**Assigned task**
Using the listing below, extract each line that has the word "record" in it.

**Material provided**
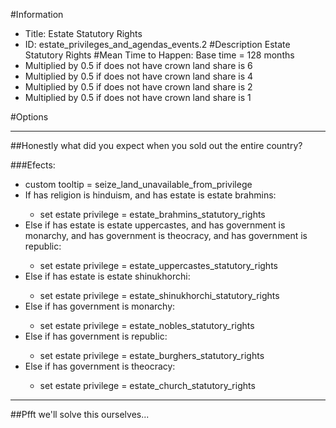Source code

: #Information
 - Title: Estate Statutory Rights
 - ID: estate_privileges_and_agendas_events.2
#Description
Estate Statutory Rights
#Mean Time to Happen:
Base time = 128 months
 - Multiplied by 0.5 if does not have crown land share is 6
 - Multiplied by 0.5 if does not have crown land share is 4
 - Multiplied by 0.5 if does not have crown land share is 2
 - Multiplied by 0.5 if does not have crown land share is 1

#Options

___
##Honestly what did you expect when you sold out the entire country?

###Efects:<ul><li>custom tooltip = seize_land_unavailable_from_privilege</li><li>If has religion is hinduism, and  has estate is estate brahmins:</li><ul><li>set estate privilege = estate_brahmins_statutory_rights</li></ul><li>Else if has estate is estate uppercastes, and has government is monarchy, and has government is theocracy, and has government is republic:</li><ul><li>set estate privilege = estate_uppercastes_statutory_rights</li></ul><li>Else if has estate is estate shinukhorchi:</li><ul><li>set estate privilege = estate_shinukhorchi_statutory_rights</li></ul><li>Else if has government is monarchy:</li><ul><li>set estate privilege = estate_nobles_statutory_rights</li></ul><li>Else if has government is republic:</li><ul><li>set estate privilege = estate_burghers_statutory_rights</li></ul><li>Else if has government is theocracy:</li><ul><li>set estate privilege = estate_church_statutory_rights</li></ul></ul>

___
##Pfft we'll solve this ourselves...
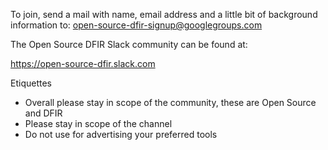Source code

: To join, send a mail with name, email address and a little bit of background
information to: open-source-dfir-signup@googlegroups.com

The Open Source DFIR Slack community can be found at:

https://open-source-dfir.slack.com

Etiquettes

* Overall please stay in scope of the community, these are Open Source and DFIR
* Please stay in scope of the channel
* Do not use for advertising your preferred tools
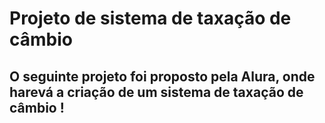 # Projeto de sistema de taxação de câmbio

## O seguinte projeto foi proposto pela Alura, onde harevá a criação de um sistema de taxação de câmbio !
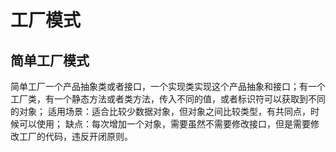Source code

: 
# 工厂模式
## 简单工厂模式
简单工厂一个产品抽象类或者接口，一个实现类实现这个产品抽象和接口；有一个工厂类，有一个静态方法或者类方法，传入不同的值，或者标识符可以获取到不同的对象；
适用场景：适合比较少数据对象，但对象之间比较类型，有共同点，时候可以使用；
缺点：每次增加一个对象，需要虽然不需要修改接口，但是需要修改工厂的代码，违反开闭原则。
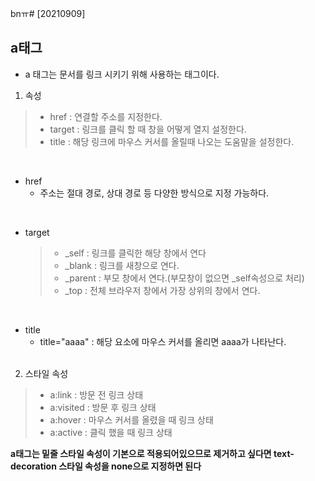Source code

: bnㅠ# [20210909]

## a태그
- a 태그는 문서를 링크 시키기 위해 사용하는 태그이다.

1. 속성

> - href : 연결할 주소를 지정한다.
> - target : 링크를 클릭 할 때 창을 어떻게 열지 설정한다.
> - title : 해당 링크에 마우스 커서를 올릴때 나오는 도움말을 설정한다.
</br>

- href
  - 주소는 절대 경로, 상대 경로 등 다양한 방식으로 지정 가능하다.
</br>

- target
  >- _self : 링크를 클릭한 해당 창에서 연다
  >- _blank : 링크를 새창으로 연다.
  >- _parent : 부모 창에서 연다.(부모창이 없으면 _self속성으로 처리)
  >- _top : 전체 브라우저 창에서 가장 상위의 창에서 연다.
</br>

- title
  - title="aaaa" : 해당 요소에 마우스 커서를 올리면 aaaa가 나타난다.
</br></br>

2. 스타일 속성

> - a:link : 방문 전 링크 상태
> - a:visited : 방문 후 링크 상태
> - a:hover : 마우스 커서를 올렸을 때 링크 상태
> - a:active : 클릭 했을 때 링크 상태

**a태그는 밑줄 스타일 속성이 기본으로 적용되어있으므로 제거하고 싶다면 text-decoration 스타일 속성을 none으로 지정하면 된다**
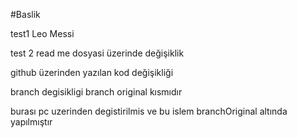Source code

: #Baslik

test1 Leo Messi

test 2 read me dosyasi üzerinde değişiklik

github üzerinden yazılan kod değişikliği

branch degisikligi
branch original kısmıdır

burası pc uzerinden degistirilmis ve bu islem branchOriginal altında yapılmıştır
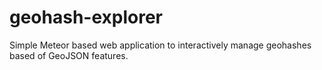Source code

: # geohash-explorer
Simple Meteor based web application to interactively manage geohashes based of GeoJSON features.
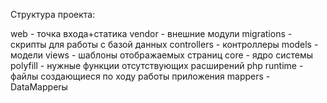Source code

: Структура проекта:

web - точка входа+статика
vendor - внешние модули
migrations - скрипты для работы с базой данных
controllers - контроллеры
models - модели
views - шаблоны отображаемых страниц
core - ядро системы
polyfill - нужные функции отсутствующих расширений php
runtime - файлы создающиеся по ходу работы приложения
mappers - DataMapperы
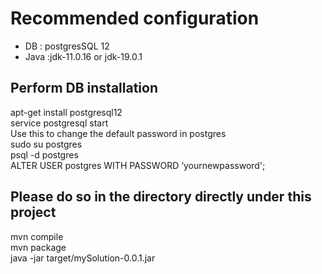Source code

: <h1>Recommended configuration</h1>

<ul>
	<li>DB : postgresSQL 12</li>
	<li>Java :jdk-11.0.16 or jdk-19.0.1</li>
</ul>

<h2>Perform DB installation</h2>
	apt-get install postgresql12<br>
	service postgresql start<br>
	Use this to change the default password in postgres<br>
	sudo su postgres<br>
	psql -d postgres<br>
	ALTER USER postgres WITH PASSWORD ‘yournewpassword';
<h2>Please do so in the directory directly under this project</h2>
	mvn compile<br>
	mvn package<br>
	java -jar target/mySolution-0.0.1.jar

==

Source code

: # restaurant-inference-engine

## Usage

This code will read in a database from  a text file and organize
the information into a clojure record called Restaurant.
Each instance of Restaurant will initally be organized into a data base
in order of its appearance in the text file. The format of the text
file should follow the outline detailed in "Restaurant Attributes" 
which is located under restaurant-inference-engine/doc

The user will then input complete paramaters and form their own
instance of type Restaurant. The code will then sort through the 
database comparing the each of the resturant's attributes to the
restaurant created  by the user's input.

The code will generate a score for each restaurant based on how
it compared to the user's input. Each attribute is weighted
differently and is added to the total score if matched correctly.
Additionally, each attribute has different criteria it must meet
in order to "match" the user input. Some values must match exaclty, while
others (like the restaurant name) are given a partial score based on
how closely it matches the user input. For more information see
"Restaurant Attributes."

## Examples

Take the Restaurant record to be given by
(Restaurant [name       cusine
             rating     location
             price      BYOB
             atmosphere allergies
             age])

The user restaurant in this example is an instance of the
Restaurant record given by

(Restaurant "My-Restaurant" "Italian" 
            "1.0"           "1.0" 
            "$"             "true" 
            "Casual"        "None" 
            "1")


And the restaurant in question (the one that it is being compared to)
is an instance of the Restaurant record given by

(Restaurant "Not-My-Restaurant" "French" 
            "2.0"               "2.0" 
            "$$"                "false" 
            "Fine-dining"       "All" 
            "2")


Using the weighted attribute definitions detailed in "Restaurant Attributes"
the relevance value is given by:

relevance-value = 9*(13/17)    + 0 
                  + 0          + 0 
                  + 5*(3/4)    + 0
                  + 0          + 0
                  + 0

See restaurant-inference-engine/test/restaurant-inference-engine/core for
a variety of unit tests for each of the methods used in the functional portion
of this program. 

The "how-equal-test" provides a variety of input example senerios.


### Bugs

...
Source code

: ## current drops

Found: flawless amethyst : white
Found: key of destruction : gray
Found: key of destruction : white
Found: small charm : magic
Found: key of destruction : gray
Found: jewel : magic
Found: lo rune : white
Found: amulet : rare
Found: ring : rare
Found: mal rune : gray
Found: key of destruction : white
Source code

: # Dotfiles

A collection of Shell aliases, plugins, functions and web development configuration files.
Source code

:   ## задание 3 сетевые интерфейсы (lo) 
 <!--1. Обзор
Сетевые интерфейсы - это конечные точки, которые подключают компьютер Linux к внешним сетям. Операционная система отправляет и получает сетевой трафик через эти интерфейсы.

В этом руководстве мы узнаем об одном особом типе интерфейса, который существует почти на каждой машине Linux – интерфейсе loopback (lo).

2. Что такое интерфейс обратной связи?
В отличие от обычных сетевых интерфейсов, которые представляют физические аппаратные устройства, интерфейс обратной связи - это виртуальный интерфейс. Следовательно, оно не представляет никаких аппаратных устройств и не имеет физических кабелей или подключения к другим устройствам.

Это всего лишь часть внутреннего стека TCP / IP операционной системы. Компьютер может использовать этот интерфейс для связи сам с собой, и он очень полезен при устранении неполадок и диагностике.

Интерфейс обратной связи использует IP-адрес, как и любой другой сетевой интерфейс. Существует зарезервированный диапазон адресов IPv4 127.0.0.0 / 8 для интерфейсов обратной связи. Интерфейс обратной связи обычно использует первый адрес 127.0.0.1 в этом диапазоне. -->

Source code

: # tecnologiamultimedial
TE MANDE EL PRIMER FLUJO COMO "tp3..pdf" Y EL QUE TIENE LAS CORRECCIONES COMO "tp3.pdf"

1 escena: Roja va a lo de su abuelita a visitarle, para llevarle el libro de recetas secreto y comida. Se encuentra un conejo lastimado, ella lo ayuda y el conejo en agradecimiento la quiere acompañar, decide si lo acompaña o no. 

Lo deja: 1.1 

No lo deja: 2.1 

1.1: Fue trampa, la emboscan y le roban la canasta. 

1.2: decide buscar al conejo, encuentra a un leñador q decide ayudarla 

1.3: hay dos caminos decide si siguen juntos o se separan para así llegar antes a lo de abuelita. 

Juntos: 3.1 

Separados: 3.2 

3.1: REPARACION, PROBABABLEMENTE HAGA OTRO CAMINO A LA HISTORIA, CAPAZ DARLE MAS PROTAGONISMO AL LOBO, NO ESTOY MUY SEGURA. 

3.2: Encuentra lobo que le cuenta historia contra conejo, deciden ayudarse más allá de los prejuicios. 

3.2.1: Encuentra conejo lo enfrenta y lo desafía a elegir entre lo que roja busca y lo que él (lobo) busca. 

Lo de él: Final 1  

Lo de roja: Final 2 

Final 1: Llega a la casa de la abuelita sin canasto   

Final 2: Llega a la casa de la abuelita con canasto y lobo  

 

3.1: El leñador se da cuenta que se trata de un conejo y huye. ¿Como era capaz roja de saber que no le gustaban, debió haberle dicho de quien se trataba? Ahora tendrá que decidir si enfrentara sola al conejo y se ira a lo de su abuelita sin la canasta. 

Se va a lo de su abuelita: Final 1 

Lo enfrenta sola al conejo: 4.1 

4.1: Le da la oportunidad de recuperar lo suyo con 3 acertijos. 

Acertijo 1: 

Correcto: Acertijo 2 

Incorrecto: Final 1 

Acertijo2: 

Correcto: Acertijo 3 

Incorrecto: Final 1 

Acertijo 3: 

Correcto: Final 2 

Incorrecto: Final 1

==

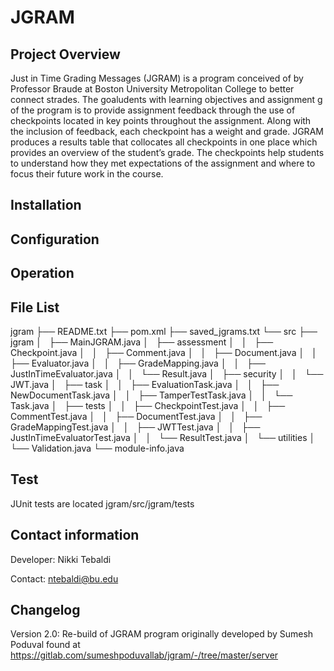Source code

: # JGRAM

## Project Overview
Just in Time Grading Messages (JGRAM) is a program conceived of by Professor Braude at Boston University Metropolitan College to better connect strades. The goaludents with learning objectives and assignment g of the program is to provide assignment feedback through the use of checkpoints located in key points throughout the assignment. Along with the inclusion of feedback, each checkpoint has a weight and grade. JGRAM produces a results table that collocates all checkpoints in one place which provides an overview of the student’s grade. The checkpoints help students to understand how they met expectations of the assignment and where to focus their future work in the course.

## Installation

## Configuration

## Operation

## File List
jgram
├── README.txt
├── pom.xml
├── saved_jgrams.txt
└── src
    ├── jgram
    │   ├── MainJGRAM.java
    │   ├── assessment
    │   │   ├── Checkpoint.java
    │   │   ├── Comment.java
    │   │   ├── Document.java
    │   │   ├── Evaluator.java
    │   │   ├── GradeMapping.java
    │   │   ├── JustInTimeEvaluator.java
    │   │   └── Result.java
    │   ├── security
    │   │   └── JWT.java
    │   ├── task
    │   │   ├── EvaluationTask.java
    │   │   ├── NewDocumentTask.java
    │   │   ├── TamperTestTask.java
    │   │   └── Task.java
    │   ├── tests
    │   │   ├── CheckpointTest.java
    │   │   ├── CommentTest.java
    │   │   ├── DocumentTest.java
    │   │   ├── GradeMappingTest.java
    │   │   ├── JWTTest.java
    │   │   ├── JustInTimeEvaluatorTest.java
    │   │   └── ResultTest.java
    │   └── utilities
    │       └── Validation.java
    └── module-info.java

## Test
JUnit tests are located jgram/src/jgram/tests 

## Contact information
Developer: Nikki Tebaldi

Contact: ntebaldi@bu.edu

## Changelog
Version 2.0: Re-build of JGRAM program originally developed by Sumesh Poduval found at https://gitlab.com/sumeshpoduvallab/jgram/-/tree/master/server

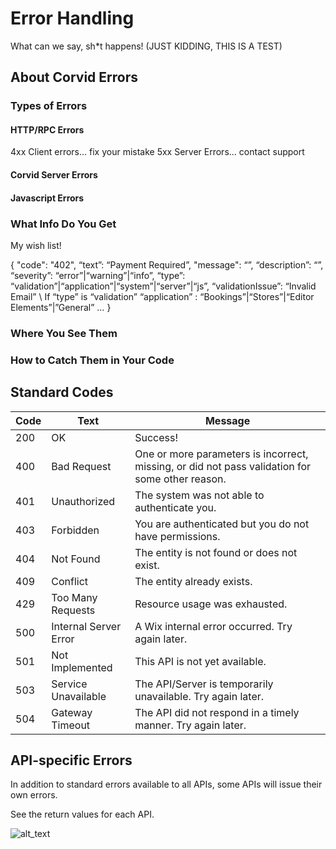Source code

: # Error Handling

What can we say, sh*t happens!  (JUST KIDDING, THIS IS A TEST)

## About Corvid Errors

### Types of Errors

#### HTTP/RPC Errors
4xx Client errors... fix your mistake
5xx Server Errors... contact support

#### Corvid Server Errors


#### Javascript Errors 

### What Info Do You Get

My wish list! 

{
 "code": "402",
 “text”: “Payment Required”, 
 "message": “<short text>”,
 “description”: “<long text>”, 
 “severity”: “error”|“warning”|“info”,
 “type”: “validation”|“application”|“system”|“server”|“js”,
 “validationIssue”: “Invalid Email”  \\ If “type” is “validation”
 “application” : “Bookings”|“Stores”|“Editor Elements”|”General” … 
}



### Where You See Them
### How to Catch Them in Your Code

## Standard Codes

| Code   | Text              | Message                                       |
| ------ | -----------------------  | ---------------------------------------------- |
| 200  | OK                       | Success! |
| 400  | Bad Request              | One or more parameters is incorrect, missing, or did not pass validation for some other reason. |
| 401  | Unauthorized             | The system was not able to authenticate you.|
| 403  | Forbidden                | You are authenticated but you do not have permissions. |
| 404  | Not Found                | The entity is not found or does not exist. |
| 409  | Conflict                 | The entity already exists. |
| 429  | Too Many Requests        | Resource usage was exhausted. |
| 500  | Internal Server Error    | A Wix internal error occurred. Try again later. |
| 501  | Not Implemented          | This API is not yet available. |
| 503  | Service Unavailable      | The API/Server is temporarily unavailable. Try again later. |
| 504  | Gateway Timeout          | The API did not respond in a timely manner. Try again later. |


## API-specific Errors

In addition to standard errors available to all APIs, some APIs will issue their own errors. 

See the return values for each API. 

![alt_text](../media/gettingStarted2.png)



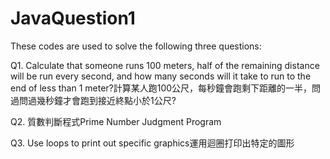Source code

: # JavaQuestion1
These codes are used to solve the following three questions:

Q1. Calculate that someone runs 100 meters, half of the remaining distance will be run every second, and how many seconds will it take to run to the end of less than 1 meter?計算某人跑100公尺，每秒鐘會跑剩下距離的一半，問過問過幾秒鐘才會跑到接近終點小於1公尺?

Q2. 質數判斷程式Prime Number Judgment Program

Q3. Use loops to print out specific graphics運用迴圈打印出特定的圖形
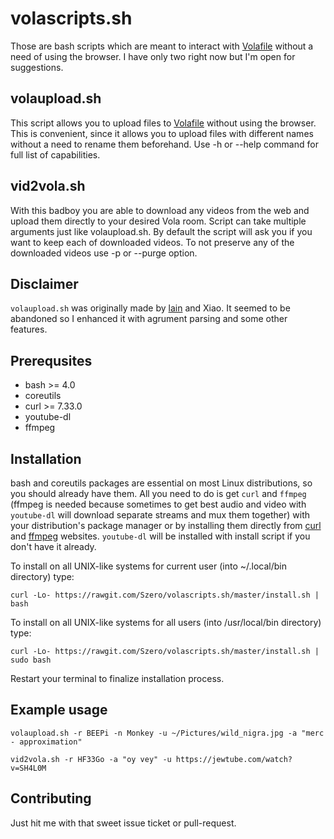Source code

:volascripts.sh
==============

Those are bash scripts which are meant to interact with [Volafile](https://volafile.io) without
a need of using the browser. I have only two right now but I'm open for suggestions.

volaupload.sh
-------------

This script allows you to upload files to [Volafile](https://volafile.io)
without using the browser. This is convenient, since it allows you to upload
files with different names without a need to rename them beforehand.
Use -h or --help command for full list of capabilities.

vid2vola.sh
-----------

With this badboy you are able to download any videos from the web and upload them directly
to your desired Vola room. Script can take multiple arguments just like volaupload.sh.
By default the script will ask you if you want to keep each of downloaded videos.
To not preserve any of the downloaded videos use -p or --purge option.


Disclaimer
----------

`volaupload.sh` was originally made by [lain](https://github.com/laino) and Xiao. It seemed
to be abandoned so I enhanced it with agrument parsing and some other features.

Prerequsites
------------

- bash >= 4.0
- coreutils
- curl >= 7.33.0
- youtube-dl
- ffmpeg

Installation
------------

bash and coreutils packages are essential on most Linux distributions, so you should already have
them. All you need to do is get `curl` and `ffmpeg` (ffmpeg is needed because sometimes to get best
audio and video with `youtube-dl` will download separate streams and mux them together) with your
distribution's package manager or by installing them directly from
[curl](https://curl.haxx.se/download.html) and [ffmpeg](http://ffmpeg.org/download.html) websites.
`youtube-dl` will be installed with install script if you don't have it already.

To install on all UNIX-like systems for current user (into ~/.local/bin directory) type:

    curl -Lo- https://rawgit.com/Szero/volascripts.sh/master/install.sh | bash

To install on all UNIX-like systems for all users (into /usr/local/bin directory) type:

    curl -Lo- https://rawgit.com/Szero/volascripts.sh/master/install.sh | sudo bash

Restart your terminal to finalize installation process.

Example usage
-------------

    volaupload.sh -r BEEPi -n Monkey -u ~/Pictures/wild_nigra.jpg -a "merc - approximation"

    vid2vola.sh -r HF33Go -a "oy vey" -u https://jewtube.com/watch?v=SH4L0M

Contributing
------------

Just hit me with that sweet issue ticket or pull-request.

**The completed task**
the information into a clojure record called Restaurant.
Take the Restaurant record to be given by
Restaurant record given by
is an instance of the Restaurant record given by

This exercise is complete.